Wednesday, June 13, 2007

On the NETS fee hike

Nets, or Network for Electronic Transfers, is raising its transaction fees for retailers in three batches starting July 1 - the timing of which has also come under fire because it coincides with the 2 per cent goods and services tax hike.

Now, isn't this smart? Raise the fees together with the GST increase and the resulting increase in prices can be 'hidden' or explained away as: its due to the GST! It's due to retail merchants profiteering on the GST!

Seriously, NETS is just another profiteering monopolist profiteering from the GST hike. And we are not talking about a small increase here, it is an up to 300% increase!

The rates will go up from the current 0.35 and 0.55 per cent of purchases to between 1.5 per cent and 1.9 per cent - this represents an up to three-fold increase in the amount merchants will have to pay for each transaction.

And in the land of competition of Singapore, where commercial viability is oft cited as justification of government, GLCs, private businesses, we see it in this issue again:

Chief executive officer Poh Mui Hoon said the system will be squeezed out of the market if it does not raise its rates: 'It is a tough but commercial decision that we have to make. We haven't raised rates for 22 years, it has to be done.'

But excuse me?! NETS is not charging a flat fee in the first place, but instead it is a percentage fee. We have always heard that companies cutting costs, cutting prices to maintain competitiveness and commercial viability, and calls for workers to accept lower wages to ensure our competitiveness with the cheaper China/India/SEA workers. But in the case of NETS it is a monopoly RAISING rates to prevent it being SQUEEZED out of the market???

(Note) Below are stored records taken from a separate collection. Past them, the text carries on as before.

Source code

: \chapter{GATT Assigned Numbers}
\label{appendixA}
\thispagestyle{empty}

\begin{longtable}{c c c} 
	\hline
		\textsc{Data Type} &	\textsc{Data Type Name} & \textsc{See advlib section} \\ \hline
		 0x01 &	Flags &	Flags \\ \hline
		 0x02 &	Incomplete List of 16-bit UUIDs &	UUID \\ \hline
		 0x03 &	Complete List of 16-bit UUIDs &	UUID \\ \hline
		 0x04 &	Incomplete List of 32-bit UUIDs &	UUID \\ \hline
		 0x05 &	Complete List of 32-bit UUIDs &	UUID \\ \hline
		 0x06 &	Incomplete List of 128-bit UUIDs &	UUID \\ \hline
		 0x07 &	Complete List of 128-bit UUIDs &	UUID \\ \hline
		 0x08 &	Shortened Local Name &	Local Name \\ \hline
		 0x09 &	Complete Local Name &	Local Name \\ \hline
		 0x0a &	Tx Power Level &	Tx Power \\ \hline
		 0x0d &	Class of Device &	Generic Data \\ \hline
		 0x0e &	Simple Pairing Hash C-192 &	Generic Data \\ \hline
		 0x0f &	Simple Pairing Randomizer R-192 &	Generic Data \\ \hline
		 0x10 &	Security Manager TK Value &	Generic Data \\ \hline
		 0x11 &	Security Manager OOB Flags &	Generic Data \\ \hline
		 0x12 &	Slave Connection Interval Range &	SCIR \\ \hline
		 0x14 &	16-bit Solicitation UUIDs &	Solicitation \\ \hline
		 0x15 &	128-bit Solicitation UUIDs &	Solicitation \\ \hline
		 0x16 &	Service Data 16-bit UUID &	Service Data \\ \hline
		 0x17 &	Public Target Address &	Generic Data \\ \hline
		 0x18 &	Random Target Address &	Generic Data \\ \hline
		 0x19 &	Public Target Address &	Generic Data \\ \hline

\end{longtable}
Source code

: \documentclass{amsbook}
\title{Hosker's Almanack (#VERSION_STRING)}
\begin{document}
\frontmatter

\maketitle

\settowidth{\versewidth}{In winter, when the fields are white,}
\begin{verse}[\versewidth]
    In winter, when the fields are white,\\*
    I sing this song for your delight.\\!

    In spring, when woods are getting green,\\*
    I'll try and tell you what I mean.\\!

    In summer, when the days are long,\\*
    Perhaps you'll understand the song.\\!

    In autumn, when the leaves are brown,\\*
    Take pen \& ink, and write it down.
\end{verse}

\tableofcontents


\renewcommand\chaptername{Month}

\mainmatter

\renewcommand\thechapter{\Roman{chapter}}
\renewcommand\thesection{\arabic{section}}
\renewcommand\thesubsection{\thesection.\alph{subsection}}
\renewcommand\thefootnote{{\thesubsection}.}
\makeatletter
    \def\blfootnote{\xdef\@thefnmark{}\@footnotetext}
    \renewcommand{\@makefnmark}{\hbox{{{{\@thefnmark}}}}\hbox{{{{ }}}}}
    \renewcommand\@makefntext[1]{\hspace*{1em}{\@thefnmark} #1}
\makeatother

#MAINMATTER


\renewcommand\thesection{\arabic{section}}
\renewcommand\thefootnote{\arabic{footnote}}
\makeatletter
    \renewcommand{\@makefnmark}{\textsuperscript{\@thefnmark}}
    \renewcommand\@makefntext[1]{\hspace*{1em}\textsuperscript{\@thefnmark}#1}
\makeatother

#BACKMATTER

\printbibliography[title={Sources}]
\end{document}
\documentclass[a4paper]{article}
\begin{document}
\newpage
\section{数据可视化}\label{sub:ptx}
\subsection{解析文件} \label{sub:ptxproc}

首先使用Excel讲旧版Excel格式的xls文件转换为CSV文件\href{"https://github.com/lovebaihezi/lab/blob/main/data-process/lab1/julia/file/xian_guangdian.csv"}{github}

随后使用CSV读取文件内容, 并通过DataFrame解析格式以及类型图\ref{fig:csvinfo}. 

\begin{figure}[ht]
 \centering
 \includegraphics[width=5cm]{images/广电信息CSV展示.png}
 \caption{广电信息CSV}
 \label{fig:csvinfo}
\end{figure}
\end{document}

What a way to turn competitiveness (This term was actually used in zaobao as justification for the hike) and commercial viability on its head.

And since they talk about the competition being strong, let's look at who is behind NETS and who are their competitors.

Nets, which is owned by DBS Bank, OCBC Bank and United Overseas Bank...
Banks, she said, have been aggressively promoting and issuing debit cards because they get more money each time these cards are used. Each transaction with a debit or credit card earns the bank between 1.15 and 1.69 per cent of the purchase price.

Now now, it seems that their 'competitors' are actually themselves, as the 3 major banks in singapore most probably have the largest debit/credit card market share here. Except in the case of debit/credit card, the international card company(VISA/Mastercard etc) takes a share of the fee.

Compare the NETS after hike rates of "between 1.5 per cent and 1.9 per cent" to the 1.15-1.69 percent of debit/credit cards... Now we really see what this competiveness/commercial 'viability' really means.

After this hike, NETS would most probably be just as expensive to use as credit/debit cards, and if this is the case, I see no point in using NETS anymore. NETS does not offer the consumer any reward points/discounts, it does a direct debit the moment the transaction takes place (as opposed to debit cards where the money is deducted a few days after), it has a lower charging limit (of $2000, if I remember correctly), and now it is more expensive.

So much for a cashless society, and not to mention the biggest group of people that will be ripped off are those older people who have no knowledge/access to debit/credit cards.

I do hope CASE's complaint does go through, but given the Singaporean system I am not optimistic.